T7 Thermoscript RNA Polymerase can carry out in vitro transcription at higher temperatures. It can efficiently transcribe at temperatures ranging from 37 to 52°C, with the optimal temperature being 37°C. Even under conditions of 50°C, it retains over 60% of its activity, while the wild-type enzyme is inactive at this temperature. In a standard 20 µL reaction system, using 1 µg of the Control template provided with the reagent as a template can yield 150 to 200 µg of product, with transcription lengths of up to 5000 nt achievable.
T4 RNA Ligase 1, also known as T4 Rnl 1, is an ATP-dependent enzyme that catalyzes the formation of phosphodiester bonds between the 5'-P end and the 3'-OH end of single-stranded RNA, single-stranded DNA, or nucleotide molecules, both intermolecularly and intramolecularly.
T4 RNA Ligase 2, also known as T4 Rnl 2, is an ATP-dependent double-stranded RNA ligase that can be used for both intramolecular circularization and intermolecular linear ligation of double-stranded RNA molecules. Unlike T4 RNA Ligase 1, T4 RNA Ligase 2 exhibits significantly higher activity in connecting nicks within double-stranded RNA than in connecting the ends of single-stranded RNA. T4 RNA Ligase 2 can also be used for the connection of the 3' hydroxyl group of RNA chains and the 5' phosphate group of DNA chains within or between double-stranded nucleic acid molecules (double-stranded RNA, RNA/DNA hybrids, or double-stranded DNA). T4 RNA Ligase 2 requires the presence of a 5' phosphate and a 3' hydroxyl group for ligation, enabling the connection reaction to occur between the 5' phosphate group of either an RNA or DNA chain and the 3' hydroxyl group of an RNA chain.
ssRNA Cyclase is a thermostable ligase that catalyzes the ligation (i.e., cyclization) of single-stranded DNA (ssDNA) and single-stranded RNA (ssRNA) substrates that possess both a 5'-monophosphate and a 3'-hydroxyl group. Linear ssDNAs and ssRNAs greater than 15 nucleotides in length can be cyclized by ssRNA Cyclase. In the cyclization reaction, it is required that the catalytic substrates, single-stranded DNA/RNA, have a 5'-phosphate group and a 3'-OH group. This enzyme efficiently connects substrates that are greater than 15 nucleotides in length.
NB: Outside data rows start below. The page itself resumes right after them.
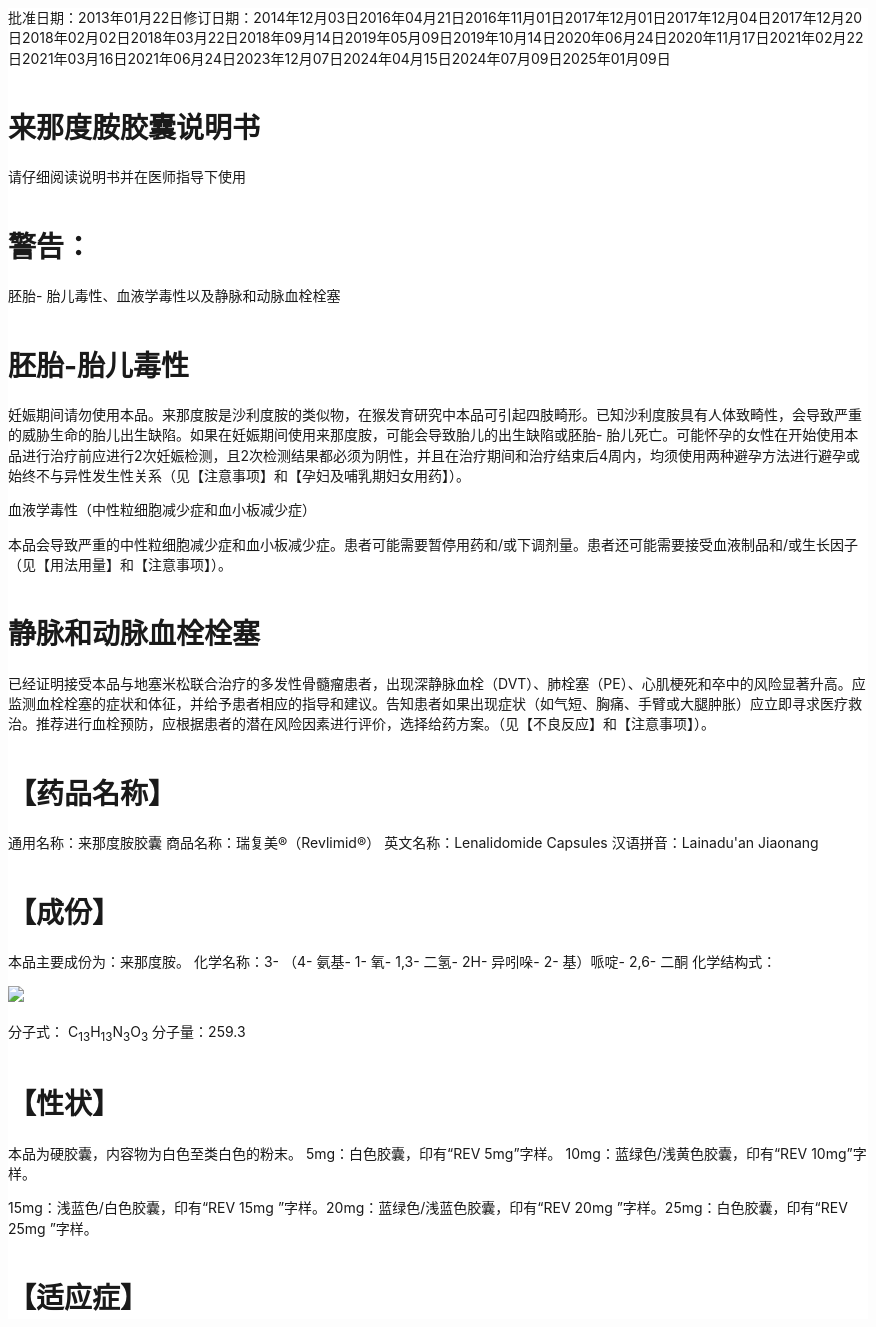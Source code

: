 批准日期：2013年01月22日修订日期：2014年12月03日2016年04月21日2016年11月01日2017年12月01日2017年12月04日2017年12月20日2018年02月02日2018年03月22日2018年09月14日2019年05月09日2019年10月14日2020年06月24日2020年11月17日2021年02月22日2021年03月16日2021年06月24日2023年12月07日2024年04月15日2024年07月09日2025年01月09日

# 来那度胺胶囊说明书

请仔细阅读说明书并在医师指导下使用

# 警告：

胚胎- 胎儿毒性、血液学毒性以及静脉和动脉血栓栓塞

# 胚胎-胎儿毒性

妊娠期间请勿使用本品。来那度胺是沙利度胺的类似物，在猴发育研究中本品可引起四肢畸形。已知沙利度胺具有人体致畸性，会导致严重的威胁生命的胎儿出生缺陷。如果在妊娠期间使用来那度胺，可能会导致胎儿的出生缺陷或胚胎- 胎儿死亡。可能怀孕的女性在开始使用本品进行治疗前应进行2次妊娠检测，且2次检测结果都必须为阴性，并且在治疗期间和治疗结束后4周内，均须使用两种避孕方法进行避孕或始终不与异性发生性关系（见【注意事项】和【孕妇及哺乳期妇女用药】）。

血液学毒性（中性粒细胞减少症和血小板减少症）

本品会导致严重的中性粒细胞减少症和血小板减少症。患者可能需要暂停用药和/或下调剂量。患者还可能需要接受血液制品和/或生长因子（见【用法用量】和【注意事项】）。

# 静脉和动脉血栓栓塞

已经证明接受本品与地塞米松联合治疗的多发性骨髓瘤患者，出现深静脉血栓（DVT）、肺栓塞（PE）、心肌梗死和卒中的风险显著升高。应监测血栓栓塞的症状和体征，并给予患者相应的指导和建议。告知患者如果出现症状（如气短、胸痛、手臂或大腿肿胀）应立即寻求医疗救治。推荐进行血栓预防，应根据患者的潜在风险因素进行评价，选择给药方案。（见【不良反应】和【注意事项】）。

# 【药品名称】

通用名称：来那度胺胶囊  商品名称：瑞复美®（Revlimid®）  英文名称：Lenalidomide Capsules  汉语拼音：Lainadu'an Jiaonang

# 【成份】

本品主要成份为：来那度胺。  化学名称：3- （4- 氨基- 1- 氧- 1,3- 二氢- 2H- 异吲哚- 2- 基）哌啶- 2,6- 二酮  化学结构式：

![](https://cdn-mineru.openxlab.org.cn/result/2025-08-07/e6815098-6c94-46f2-9ddd-d8ecda91642d/82238c15560c0e98da0abc0bbf4d850b5b161eab316f452673f31251eafd460e.jpg)

分子式： $\mathrm{C_{13}H_{13}N_{3}O_{3}}$   分子量：259.3

# 【性状】

本品为硬胶囊，内容物为白色至类白色的粉末。  5mg：白色胶囊，印有“REV 5mg”字样。  10mg：蓝绿色/浅黄色胶囊，印有“REV 10mg”字样。

15mg：浅蓝色/白色胶囊，印有“REV  $15\mathrm{mg}$ ”字样。20mg：蓝绿色/浅蓝色胶囊，印有“REV  $20\mathrm{mg}$ ”字样。25mg：白色胶囊，印有“REV  $25\mathrm{mg}$ ”字样。

# 【适应症】

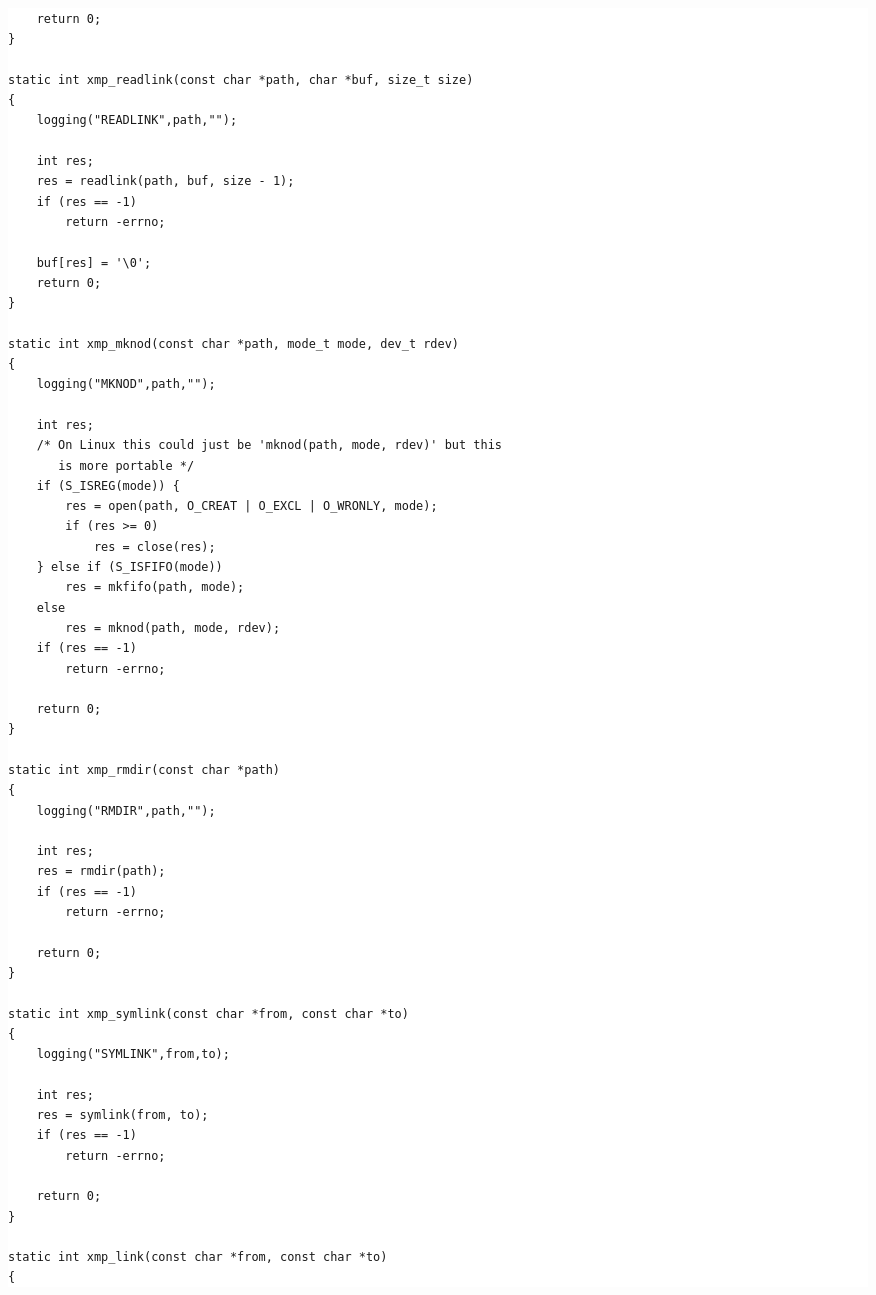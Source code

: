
 ```
	return 0;
}

static int xmp_readlink(const char *path, char *buf, size_t size)
{
	logging("READLINK",path,"");

	int res;
	res = readlink(path, buf, size - 1);
	if (res == -1)
		return -errno;

	buf[res] = '\0';
	return 0;
}

static int xmp_mknod(const char *path, mode_t mode, dev_t rdev)
{
	logging("MKNOD",path,"");

	int res;
	/* On Linux this could just be 'mknod(path, mode, rdev)' but this
	   is more portable */
	if (S_ISREG(mode)) {
		res = open(path, O_CREAT | O_EXCL | O_WRONLY, mode);
		if (res >= 0)
			res = close(res);
	} else if (S_ISFIFO(mode))
		res = mkfifo(path, mode);
	else
		res = mknod(path, mode, rdev);
	if (res == -1)
		return -errno;

	return 0;
}

static int xmp_rmdir(const char *path)
{
	logging("RMDIR",path,"");

	int res;
	res = rmdir(path);
	if (res == -1)
		return -errno;

	return 0;
}

static int xmp_symlink(const char *from, const char *to)
{
	logging("SYMLINK",from,to);

	int res;
	res = symlink(from, to);
	if (res == -1)
		return -errno;

	return 0;
}

static int xmp_link(const char *from, const char *to)
{
```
RNase R (Ribonuclease R) is a 3'-5' exoribonuclease derived from the RNR superfamily of Escherichia coli. It can sequentially cleave RNA from the 3'-5' direction into dinucleotides and trinucleotides. RNase R can digest nearly all linear RNA molecules but is less effective at digesting circular RNA, hairpin structures, or double-stranded RNA molecules with less than 7 nucleotides of 3' overhangs.